The Cross of Christ

One thing I say frequently to our church, to our church leaders, and to various worship leaders and teams that I partner with is “if we get too far away from the Person and work of Christ, then we’ve simply gotten too far away.”

Sometimes we may feel that we “graduate” from talking about the cross of Jesus Christ and His mission.. that somehow it is a mere starting point and a starting point only, milk for brand new believers.  In fact, though, not only do we begin our relationship with Jesus Christ through His cross, but we must necessarily and consistently revisit the cross.  What is the message of the entirety of Scripture about, if not the saving work of Jesus Christ.. the loving, redemptive plan of God the Father?
1 Corinthians 1, especially towards the end of the chapter, lends itself well here.  Paul is explaining that in the midst of Jews looking for supernatural miracles and Greeks demanding only “deep,” “wise” discussions, he simply “preach[es] that Christ was nailed to a cross” (verse 23).  Paul is driving home the point that the work and mission of Christ is the most miraculous event in history, and also the most intellectually stimulating and ‘deep’ topic to be understood.
There is nothing greater to be conceived by the human mind than that of Jesus suffering in agony, vulnerably naked, bleeding and dying a death fit for the worst criminals.
Why is this event so significant for mankind?

The cross speaks love over humanity.  The cross allows us to be at peace with God.  Each of us – cross-culturally, not bound by any decade or era, but every single human being ever – has chosen to worship ourselves, our preferences, and our pride (after all, every ‘sin’ is rooted in, “What do I get out of it?”)  instead of God, and the consequences are death.  It’s easy to look around and see the staggering amount of death and suffering in our world that this “worship of self” has brought on us (e.g., war, monopolizing of resource, mental and emotional disorders, political turmoil, etc.), but it even brings spiritual death.  Separation from God, now and forever, which is bitter, lonely, and agonizing.

And God loves us too much to let this spiritual death happen to us without an opportunity for redemption.

Think about it.  If someone you loved dearly walked in front of a train, you would do anything to save them – even if that meant running onto the tracks to push them out of the way and dying yourself.  And that’s what God did.  He died the death that we earned for ourselves, the death that we deserve.  He accepted the responsibility and consequences of our proud self-worship, and He pushed us out of the way of the train.  He died so we could live.

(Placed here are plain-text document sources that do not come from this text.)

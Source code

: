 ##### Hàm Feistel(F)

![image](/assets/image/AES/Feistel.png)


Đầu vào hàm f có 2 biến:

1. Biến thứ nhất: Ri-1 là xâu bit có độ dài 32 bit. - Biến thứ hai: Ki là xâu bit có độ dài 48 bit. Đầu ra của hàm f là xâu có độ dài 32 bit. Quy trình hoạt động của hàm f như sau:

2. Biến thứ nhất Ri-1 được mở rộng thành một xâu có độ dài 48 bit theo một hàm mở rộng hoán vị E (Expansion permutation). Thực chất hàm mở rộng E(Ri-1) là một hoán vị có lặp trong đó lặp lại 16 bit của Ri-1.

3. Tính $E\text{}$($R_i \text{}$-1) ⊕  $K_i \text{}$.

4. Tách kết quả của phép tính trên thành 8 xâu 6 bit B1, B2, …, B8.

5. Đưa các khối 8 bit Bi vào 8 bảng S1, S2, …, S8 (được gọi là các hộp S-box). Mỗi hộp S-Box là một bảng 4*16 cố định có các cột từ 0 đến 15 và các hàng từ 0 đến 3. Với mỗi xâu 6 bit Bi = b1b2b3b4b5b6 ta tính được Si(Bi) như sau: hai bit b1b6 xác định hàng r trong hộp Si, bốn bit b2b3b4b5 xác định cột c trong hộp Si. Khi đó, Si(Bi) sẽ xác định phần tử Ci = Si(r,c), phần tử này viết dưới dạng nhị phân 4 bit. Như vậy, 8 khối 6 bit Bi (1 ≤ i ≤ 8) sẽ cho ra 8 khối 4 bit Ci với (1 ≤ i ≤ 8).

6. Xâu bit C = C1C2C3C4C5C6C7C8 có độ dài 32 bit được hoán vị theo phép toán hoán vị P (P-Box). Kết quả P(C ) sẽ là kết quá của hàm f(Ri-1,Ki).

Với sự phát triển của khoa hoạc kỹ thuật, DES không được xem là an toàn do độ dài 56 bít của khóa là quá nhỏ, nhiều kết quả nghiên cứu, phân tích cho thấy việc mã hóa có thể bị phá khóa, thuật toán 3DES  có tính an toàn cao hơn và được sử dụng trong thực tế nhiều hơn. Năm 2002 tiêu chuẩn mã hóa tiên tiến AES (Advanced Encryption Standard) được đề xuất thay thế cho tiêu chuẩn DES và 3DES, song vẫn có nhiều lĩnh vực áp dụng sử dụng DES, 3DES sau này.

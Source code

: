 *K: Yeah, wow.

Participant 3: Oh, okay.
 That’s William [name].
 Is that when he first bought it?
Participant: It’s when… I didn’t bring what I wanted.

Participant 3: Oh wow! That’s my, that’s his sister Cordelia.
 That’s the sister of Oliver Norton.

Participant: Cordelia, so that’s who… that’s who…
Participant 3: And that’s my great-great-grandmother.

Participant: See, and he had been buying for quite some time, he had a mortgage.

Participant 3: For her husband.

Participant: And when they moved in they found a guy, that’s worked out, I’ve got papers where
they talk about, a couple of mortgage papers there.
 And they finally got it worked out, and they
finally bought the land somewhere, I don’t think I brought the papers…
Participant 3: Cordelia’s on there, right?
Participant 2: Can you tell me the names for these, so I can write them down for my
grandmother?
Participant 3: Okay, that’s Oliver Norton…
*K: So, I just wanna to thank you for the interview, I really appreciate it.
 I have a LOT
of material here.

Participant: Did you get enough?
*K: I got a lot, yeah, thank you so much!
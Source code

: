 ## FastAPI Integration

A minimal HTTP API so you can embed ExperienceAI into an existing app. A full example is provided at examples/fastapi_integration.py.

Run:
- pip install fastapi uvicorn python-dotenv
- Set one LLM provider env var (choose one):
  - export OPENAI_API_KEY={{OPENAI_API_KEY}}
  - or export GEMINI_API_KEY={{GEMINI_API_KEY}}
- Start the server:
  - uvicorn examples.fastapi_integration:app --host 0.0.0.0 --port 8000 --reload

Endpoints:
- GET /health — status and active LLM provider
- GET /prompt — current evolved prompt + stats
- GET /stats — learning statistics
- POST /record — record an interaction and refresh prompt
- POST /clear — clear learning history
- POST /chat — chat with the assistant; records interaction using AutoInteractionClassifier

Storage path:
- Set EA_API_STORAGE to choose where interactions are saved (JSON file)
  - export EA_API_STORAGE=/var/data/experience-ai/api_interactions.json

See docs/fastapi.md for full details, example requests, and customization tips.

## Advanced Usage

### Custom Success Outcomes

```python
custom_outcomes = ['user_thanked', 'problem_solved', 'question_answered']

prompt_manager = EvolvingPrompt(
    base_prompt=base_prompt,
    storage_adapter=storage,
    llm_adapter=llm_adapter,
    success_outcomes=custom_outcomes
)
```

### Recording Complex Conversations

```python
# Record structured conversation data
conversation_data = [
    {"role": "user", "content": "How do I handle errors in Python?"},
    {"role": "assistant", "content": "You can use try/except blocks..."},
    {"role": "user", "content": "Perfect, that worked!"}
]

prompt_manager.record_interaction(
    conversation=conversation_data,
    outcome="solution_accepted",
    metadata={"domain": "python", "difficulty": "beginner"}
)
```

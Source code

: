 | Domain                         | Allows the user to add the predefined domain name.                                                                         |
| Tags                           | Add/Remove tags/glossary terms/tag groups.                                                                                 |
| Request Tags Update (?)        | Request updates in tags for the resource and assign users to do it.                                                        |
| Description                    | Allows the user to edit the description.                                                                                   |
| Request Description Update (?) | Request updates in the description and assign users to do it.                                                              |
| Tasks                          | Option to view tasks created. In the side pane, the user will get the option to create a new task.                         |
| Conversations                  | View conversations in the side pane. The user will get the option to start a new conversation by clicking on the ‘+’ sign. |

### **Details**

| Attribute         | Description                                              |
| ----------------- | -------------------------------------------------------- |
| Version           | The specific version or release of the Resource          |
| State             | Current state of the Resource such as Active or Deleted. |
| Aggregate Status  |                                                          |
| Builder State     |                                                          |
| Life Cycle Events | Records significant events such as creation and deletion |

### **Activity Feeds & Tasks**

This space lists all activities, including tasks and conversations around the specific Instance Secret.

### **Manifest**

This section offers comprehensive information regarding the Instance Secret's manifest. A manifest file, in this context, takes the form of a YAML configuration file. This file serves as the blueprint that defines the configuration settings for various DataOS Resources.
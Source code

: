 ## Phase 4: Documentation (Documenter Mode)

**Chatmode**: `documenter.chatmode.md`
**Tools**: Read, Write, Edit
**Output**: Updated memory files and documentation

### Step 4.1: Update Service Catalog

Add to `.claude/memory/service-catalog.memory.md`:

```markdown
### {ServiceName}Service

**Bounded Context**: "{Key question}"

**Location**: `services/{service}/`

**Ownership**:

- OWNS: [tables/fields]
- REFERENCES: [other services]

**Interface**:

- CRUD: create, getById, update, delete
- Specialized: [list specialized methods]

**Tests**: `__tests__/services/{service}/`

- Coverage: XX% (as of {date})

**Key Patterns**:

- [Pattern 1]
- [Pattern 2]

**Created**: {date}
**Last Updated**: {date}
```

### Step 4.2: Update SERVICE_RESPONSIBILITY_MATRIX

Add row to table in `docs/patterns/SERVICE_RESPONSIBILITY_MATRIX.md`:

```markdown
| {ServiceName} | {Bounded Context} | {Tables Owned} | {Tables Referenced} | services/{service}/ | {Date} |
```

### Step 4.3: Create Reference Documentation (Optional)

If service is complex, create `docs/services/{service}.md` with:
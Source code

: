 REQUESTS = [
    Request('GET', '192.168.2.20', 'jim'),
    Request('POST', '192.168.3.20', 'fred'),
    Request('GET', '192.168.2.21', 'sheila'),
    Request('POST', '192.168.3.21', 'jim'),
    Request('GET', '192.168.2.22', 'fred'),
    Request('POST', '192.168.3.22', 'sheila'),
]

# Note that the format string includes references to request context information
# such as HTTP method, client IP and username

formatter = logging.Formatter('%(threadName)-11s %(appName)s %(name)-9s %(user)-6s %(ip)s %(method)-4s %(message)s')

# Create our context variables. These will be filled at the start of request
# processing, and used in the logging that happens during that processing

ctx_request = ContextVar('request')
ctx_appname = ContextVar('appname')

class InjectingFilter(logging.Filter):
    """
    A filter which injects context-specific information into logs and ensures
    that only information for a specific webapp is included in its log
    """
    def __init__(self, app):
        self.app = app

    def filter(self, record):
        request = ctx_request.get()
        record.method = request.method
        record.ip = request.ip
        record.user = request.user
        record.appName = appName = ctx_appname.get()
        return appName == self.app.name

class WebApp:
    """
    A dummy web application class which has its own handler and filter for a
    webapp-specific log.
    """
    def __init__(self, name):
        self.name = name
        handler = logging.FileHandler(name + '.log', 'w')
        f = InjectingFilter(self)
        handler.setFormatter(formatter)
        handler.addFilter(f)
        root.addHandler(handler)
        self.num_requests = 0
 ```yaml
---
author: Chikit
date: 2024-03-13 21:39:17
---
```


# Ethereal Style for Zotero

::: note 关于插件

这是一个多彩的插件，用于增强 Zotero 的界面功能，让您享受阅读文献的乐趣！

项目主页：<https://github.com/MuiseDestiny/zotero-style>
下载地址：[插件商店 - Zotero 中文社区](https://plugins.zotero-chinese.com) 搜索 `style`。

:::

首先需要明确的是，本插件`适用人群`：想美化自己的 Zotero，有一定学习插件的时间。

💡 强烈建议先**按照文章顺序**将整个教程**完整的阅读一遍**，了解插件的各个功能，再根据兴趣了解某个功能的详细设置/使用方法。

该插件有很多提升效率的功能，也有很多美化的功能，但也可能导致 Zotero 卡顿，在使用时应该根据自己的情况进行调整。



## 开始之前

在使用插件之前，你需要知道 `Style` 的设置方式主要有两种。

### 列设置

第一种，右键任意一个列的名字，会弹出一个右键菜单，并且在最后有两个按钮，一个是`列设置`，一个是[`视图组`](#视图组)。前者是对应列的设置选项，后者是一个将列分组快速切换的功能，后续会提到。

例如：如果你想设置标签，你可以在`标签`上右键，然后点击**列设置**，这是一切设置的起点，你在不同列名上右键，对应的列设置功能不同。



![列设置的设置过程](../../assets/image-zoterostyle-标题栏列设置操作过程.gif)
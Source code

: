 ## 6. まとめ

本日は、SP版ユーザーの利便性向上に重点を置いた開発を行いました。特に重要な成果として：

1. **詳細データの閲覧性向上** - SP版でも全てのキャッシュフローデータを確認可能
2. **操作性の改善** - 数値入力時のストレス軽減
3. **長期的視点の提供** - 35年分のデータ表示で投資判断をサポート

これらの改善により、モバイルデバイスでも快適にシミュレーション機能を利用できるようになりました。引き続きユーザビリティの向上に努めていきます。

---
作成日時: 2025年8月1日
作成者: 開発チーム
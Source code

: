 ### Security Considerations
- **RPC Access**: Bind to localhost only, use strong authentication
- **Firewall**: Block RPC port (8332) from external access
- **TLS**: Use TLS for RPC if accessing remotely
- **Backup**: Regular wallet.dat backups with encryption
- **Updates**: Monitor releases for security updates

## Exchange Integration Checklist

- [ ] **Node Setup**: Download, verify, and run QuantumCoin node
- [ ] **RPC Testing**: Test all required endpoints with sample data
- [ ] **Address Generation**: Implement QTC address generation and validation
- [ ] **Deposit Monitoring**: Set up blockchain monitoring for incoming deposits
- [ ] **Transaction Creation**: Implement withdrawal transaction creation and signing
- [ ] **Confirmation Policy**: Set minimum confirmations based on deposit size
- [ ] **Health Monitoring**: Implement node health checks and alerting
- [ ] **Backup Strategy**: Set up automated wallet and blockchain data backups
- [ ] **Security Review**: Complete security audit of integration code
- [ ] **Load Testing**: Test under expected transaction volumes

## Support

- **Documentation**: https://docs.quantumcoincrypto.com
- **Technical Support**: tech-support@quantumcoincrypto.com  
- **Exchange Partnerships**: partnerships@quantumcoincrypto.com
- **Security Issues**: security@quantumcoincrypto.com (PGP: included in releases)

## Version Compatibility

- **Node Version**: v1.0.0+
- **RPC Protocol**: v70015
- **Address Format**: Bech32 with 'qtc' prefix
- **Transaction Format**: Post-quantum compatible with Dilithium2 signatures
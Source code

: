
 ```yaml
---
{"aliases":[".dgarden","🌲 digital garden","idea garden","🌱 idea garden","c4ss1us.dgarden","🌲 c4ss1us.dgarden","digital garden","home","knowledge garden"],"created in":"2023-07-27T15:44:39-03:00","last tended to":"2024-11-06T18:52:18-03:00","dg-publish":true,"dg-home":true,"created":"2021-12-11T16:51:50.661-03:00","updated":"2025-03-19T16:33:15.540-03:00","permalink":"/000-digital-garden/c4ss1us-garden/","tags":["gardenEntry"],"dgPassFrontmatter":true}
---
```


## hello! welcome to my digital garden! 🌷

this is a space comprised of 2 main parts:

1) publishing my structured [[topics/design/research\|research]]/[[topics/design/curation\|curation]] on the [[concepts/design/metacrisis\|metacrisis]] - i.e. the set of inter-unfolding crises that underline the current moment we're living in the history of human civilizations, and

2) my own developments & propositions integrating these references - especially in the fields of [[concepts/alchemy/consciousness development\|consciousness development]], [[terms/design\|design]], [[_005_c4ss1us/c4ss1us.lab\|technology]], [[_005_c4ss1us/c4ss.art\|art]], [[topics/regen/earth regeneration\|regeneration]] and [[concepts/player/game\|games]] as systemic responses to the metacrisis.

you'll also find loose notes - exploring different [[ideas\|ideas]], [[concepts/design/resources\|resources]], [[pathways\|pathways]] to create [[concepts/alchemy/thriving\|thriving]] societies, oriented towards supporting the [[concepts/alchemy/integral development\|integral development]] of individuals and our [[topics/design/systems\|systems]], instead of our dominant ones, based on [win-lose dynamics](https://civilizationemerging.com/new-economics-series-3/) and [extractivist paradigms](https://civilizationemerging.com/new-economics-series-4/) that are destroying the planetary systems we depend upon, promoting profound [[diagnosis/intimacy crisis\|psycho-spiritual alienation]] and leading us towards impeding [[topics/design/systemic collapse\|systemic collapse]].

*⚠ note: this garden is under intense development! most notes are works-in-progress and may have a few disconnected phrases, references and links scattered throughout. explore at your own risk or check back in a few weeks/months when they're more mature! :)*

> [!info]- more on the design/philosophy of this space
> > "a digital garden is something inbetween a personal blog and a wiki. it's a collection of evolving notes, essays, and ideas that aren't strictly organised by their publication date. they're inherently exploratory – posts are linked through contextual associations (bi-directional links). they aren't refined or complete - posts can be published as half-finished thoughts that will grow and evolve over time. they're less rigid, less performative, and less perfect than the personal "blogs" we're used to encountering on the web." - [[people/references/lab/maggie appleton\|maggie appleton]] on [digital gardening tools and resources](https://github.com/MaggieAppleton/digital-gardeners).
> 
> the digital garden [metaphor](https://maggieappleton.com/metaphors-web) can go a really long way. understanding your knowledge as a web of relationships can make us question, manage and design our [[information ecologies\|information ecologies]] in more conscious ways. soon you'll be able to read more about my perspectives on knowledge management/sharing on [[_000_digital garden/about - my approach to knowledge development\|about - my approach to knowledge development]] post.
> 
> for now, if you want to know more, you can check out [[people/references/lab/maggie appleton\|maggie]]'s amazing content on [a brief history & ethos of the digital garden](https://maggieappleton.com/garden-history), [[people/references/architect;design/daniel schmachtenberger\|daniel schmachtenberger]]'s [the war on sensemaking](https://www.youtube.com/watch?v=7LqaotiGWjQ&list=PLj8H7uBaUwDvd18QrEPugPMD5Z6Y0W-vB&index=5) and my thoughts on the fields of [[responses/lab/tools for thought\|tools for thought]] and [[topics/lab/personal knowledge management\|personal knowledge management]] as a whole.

To grasp this is to know freedom from self-worship.  To understand the culture-defying self-sacrifice that Christ displayed is to repent for the sin that called Him to the cross.  To reflect on the love of Christ is to worship Him facedown with a string of endless thank-you’s.

We live because Jesus died.

Even as I write this – my goodness – my heart is brimming with thanksgiving and adoration.  The great love of Jesus Christ!  It has saved me from darkness, shame, and my sin.  I am free today and for all my tomorrows, and Heaven is my ultimate home.

But I ramble.

Brothers and sisters, let us never stray too far away from the cross.  It is the power of God for us who are saved from darkness.  The work of Christ is so profound that we can study its importance every day until Kingdom come and still never fully fathom His wondrous love for us.

And truly, I hope you hear my heart in all this…  If you are reading this and you identify more with someone who worships self and your preferences and agenda, and you are finding that the result is emptiness and death inside.. please yield control to God.  It may well be a scary thought at first – but no length of a blog post could ever convey the richness of the friendship of Christ on the other side of that decision.  He is kind.  He will never leave you alone or shame you or remind you of past sins.  He is everything we could hope a good King to be, and more.